*DATA SHOWN*.
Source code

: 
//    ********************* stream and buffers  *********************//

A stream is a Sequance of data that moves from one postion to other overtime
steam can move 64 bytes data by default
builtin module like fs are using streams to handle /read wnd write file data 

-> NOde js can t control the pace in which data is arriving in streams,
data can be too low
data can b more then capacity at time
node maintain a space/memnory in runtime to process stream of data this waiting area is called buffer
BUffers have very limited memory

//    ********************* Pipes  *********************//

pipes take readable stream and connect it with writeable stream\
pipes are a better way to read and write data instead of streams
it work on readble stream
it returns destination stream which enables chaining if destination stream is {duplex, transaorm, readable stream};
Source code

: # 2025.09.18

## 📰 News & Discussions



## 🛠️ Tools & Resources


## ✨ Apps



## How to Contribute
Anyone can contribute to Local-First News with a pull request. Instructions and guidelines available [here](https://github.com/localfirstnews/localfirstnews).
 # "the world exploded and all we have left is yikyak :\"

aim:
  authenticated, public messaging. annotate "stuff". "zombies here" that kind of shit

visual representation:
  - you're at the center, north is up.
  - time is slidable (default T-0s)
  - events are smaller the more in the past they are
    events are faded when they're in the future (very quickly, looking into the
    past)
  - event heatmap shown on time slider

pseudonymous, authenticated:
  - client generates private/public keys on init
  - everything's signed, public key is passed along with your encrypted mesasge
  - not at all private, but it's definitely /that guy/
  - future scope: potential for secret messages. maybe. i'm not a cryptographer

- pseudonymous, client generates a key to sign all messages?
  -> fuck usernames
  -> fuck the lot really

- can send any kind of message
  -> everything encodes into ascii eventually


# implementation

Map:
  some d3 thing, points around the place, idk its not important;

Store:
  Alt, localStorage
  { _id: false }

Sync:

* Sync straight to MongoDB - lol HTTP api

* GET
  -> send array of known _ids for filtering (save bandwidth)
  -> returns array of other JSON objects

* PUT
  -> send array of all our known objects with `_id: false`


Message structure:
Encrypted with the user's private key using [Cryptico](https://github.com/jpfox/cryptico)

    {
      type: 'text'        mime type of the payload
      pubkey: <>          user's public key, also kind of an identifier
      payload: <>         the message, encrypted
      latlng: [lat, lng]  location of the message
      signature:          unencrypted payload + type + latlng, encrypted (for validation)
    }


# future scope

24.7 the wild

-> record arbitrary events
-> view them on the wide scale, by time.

*ACTIVITY*. State, as a bare number, how many lines of the listing hold the word "readable".

*RESULT FOR THIS EXERCISE*. 2